The Deeper Contradiction: Gaza and the Rule of Law
The irony of this crackdown was not lost on those who noted the stark contrast with Australia’s response to the ongoing violence in Gaza. Despite a US-brokered ceasefire agreed to in October 2025, the killing has not stopped. Since that agreement, over 500 Palestinians have been killed, and hundreds more have been retrieved from the rubble. The death toll now exceeds 72,000. Herzog, as the titular head of the Israeli state, presides over a government that continues to restrict life-saving aid even as it claims to participate in a truce.
Australia’s signature on the Genocide Convention carries a positive duty to prevent genocide and to refrain from complicity.

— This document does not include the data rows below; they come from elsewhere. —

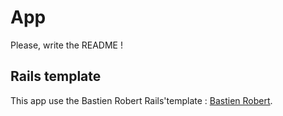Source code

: # App
Please, write the README !

## Rails template
This app use the Bastien Robert Rails'template : [Bastien Robert](https://github.com/bastienrobert).
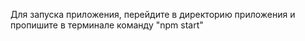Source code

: Для запуска приложения, перейдите в директорию приложения и пропишите в терминале команду "npm start"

This obligation is non-derogable. It cannot be set aside, even in times of crisis. Yet, by centring Herzog in its response to Bondi, the Australian government did precisely that. It offered a form of diplomatic indemnification to a leader facing credible allegations of incitement, while simultaneously suppressing domestic dissent in his name.
This is not solidarity. It is complicity. And it raises a fundamental question: if Australia is willing to suspend its commitment to international law in the name of “comforting” one community, what does that say about its commitment to justice for all?
A Path Forward: Truth, Accountability, and Policy
The lessons of Bondi are not just about what went wrong. They are about what must change.
Firearms Reform: Close the loopholes in the NFA. Ban straight-pull rifles and any other weapons designed to circumvent the spirit of the law. End the influence of the gun lobby in political decision-making.
Intelligence Overhaul: Reorient ASIO’s priorities to focus on domestic extremism, regardless of ideology. Invest in community-based counter-radicalisation programs that address the root causes of violence, rather than just the symptoms.
Diplomatic Integrity: Australia’s foreign policy must be consistent with its legal obligations. Inviting leaders accused of war crimes to stand as symbols of national mourning is not just hypocritical; it is a violation of our duties under international law.
Protest Rights: The Major Events Act and other laws used to suppress dissent during Herzog’s visit must be repealed or radically reformed. The right to protest is not a privilege to be revoked at the government’s convenience. It is the bedrock of democracy.
Bondi’s grief does not need a geopolitical interpreter. It needs truth, accountability, and a government capable of upholding the law, even when-and especially when- it is uncomfortable. The real tribute to the victims of Bondi is not a photo op with a foreign leader. It is a commitment to ensuring that the failures that enabled their deaths are never repeated.